### Exercise goal
Each line of the data that mentions the string "pointScalingFactor" needs to be identified and copied.
━━ Exercise inputs ━━
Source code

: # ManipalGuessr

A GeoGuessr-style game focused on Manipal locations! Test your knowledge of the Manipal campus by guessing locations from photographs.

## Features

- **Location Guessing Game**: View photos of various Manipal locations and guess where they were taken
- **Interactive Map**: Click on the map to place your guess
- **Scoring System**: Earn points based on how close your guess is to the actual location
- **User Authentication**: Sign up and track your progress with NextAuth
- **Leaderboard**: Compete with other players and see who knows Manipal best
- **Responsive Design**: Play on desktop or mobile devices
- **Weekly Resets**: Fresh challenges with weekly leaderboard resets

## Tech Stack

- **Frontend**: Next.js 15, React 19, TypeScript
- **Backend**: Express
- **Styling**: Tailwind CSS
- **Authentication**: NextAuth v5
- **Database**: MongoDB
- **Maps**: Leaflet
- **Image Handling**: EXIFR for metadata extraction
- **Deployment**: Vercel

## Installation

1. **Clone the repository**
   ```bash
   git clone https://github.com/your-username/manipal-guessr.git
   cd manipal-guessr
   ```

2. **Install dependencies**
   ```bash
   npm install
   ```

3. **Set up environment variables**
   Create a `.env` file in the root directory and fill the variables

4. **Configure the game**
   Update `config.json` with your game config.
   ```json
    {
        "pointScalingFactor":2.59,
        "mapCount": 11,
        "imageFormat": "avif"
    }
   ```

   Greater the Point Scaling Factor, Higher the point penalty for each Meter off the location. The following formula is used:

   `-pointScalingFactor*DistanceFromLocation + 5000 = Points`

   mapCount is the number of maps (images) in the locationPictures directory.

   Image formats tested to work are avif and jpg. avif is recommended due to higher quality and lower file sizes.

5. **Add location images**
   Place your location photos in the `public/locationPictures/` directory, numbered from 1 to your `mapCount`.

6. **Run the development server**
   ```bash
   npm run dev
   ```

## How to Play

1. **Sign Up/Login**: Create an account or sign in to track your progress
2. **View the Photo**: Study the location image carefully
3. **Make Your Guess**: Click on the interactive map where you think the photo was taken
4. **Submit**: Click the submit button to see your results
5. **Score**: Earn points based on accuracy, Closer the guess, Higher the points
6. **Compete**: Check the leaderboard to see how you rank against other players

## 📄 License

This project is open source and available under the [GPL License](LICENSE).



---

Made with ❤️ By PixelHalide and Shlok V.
━━━
### Written answer
        "pointScalingFactor":2.59,
   `-pointScalingFactor*DistanceFromLocation + 5000 = Points`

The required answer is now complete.